ACN: If you could Captain a dirigible, what kind of craft (military, merchant marine, pirate) would it be and where would you ply your trade?
DB: I’d be a smuggler! Oh, yes! There are lots of coves and crannies along the coast where I live.
ACN: What’s it like living in England’s West Country?
DB: It’s the nearest thing to heaven on Earth that I’ve ever found. Green wooded hills, clean air, clean rainfall into our rivers and clean seas surrounding us. It’s beautiful and I love it.
ACN: You’ve lived a life full of adventure – Royal Navy, science-fiction and fantasy author, now YA author. What other careers interest you, if you retired from writing tomorrow?
DB: I’m an amateur archaeologist and years ago flirted with the idea of taking it up professionally, but it was a popular career choice and nowadays the industry is crammed full of people so I think I was right not to pursue it. Maybe an academic historian. In another life, maybe a Viking blacksmith. The truth is, I love writing and no other career would tempt me away from it.
ACN: If the leaders of the G20 gave you fifteen minutes to speak to them, what would you say?
DB: “You are a disgrace. You have the resources to end poverty, thirst and starvation in the world right now. Do it. Do it quickly before your souls wither any further into shameful corruption.”
I really appreciate David taking the time to put his thoughts to keyboard for us and look forward to the reading his book.
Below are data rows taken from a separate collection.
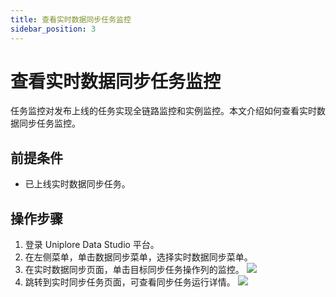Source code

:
 ```yaml
---
title: 查看实时数据同步任务监控
sidebar_position: 3
---
```


# 查看实时数据同步任务监控
任务监控对发布上线的任务实现全链路监控和实例监控。本文介绍如何查看实时数据同步任务监控。

## 前提条件
- 已上线实时数据同步任务。

## 操作步骤
1. 登录 Uniplore Data Studio 平台。
2. 在左侧菜单，单击数据同步菜单，选择实时数据同步菜单。
3. 在实时数据同步页面，单击目标同步任务操作列的监控。
[![](https://uniplore-docs.oss-cn-chengdu.aliyuncs.com/datastudio/data-exchange/stream-job-submit.png)](https://uniplore-docs.oss-cn-chengdu.aliyuncs.com/datastudio/data-exchange/stream-job-submit.png)
4. 跳转到实时同步任务页面，可查看同步任务运行详情。
[![](https://uniplore-docs.oss-cn-chengdu.aliyuncs.com/datastudio/data-exchange/om-stream-job.png)](https://uniplore-docs.oss-cn-chengdu.aliyuncs.com/datastudio/data-exchange/om-stream-job.png)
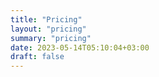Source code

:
 ```yaml
---
title: "Pricing"
layout: "pricing"
summary: "pricing"
date: 2023-05-14T05:10:04+03:00
draft: false
---
```

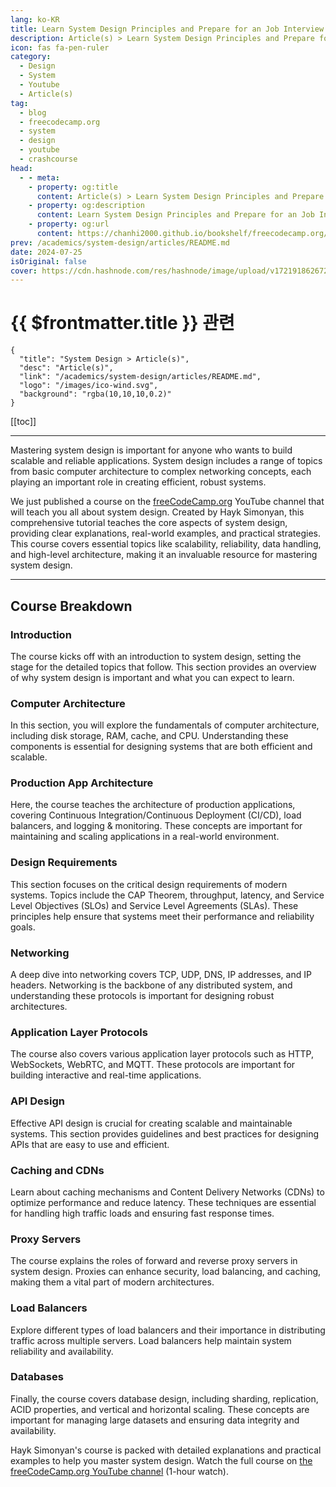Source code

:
 ```yaml
---
lang: ko-KR
title: Learn System Design Principles and Prepare for an Job Interview
description: Article(s) > Learn System Design Principles and Prepare for an Job Interview
icon: fas fa-pen-ruler
category: 
  - Design
  - System
  - Youtube
  - Article(s)
tag: 
  - blog
  - freecodecamp.org
  - system
  - design
  - youtube
  - crashcourse
head:
  - - meta:
    - property: og:title
      content: Article(s) > Learn System Design Principles and Prepare for an Job Interview
    - property: og:description
      content: Learn System Design Principles and Prepare for an Job Interview
    - property: og:url
      content: https://chanhi2000.github.io/bookshelf/freecodecamp.org/learn-system-design-principles.html
prev: /academics/system-design/articles/README.md
date: 2024-07-25
isOriginal: false
cover: https://cdn.hashnode.com/res/hashnode/image/upload/v1721918626724/720abc1b-4573-4264-b2c0-ef79b1ca3d8e.png
---
```


# {{ $frontmatter.title }} 관련

```component VPCard
{
  "title": "System Design > Article(s)",
  "desc": "Article(s)",
  "link": "/academics/system-design/articles/README.md",
  "logo": "/images/ico-wind.svg",
  "background": "rgba(10,10,10,0.2)"
}
```

[[toc]]

---

<SiteInfo
  name="Learn System Design Principles and Prepare for an Job Interview"
  desc="Mastering system design is important for anyone who wants to build scalable and reliable applications. System design includes a range of topics from basic computer architecture to complex networking concepts, each playing an important role in creatin..."
  url="https://freecodecamp.org/news/learn-system-design-principles/"
  logo="https://cdn.freecodecamp.org/universal/favicons/favicon.ico"
  preview="https://cdn.hashnode.com/res/hashnode/image/upload/v1721918626724/720abc1b-4573-4264-b2c0-ef79b1ca3d8e.png"/>

Mastering system design is important for anyone who wants to build scalable and reliable applications. System design includes a range of topics from basic computer architecture to complex networking concepts, each playing an important role in creating efficient, robust systems.

We just published a course on the [<FontIcon icon="fa-brands fa-free-code-camp"/>freeCodeCamp.org](http://freeCodeCamp.org) YouTube channel that will teach you all about system design. Created by Hayk Simonyan, this comprehensive tutorial teaches the core aspects of system design, providing clear explanations, real-world examples, and practical strategies. This course covers essential topics like scalability, reliability, data handling, and high-level architecture, making it an invaluable resource for mastering system design.

---

## Course Breakdown

### Introduction

The course kicks off with an introduction to system design, setting the stage for the detailed topics that follow. This section provides an overview of why system design is important and what you can expect to learn.

### Computer Architecture

In this section, you will explore the fundamentals of computer architecture, including disk storage, RAM, cache, and CPU. Understanding these components is essential for designing systems that are both efficient and scalable.

### Production App Architecture

Here, the course teaches the architecture of production applications, covering Continuous Integration/Continuous Deployment (CI/CD), load balancers, and logging & monitoring. These concepts are important for maintaining and scaling applications in a real-world environment.

### Design Requirements

This section focuses on the critical design requirements of modern systems. Topics include the CAP Theorem, throughput, latency, and Service Level Objectives (SLOs) and Service Level Agreements (SLAs). These principles help ensure that systems meet their performance and reliability goals.

### Networking

A deep dive into networking covers TCP, UDP, DNS, IP addresses, and IP headers. Networking is the backbone of any distributed system, and understanding these protocols is important for designing robust architectures.

### Application Layer Protocols

The course also covers various application layer protocols such as HTTP, WebSockets, WebRTC, and MQTT. These protocols are important for building interactive and real-time applications.

### API Design

Effective API design is crucial for creating scalable and maintainable systems. This section provides guidelines and best practices for designing APIs that are easy to use and efficient.

### Caching and CDNs

Learn about caching mechanisms and Content Delivery Networks (CDNs) to optimize performance and reduce latency. These techniques are essential for handling high traffic loads and ensuring fast response times.

### Proxy Servers

The course explains the roles of forward and reverse proxy servers in system design. Proxies can enhance security, load balancing, and caching, making them a vital part of modern architectures.

### Load Balancers

Explore different types of load balancers and their importance in distributing traffic across multiple servers. Load balancers help maintain system reliability and availability.

### Databases

Finally, the course covers database design, including sharding, replication, ACID properties, and vertical and horizontal scaling. These concepts are important for managing large datasets and ensuring data integrity and availability.

Hayk Simonyan's course is packed with detailed explanations and practical examples to help you master system design. Watch the full course on [<FontIcon icon="fa-brands fa-youtube"/>the freeCodeCamp.org YouTube channel](https://youtu.be/F2FmTdLtb_4) (1-hour watch).

<VidStack src="youtube/F2FmTdLtb_4" />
Here’s a teaser to whet your appetite:
In a world of isolated island communities, a thousand years after Earth’s apocalyptic flood, Princess Victoria and her robot mentor, King Henry, recruit a ragtag band of airship adventurers to help her fight the military traitors who intend to murder her family and enslave the kingdom.
Victoria has spent all of her sixteen years in a secluded palace on Ben Nevis Island under the protection of King Henry, one of the three original robots programmed by the ancestors to rule the flooded planet Earth. She’s safe there, but her family and their intelligent clockwork servants treat her like the tomboy child she used to be—and sometimes still is. She yearns to fly away in one of the great iron airships to see the world.
It seems too good to be true when Henry asks Victoria to board the Royal Airship Elizabeth, with him disguised as her robot footman, and fly over the sea to meet the Lord of Ireland. Victoria jumps at the chance for an adventure and they take to the skies together. But the world is a dangerous place. Air pirates prowl trade routes, and slaver fleets cross the oceans to raid unprotected islands. The Royal Navy is building up to a war, and Henry’s old friend, the Lord of Ireland, is accused of giving safe harbor to pirates. Victoria and Henry must overcome them all in order to make their way home to a kingdom that might not still be standing.
David Bridger settled with his family and their two monstrous dogs in England’s West Country after twenty years of ocean-based mischief, during which he worked as a lifeguard, a sailor, an intelligence gatherer and an investigator in the Royal Navy. He writes science fiction and fantasy for teens.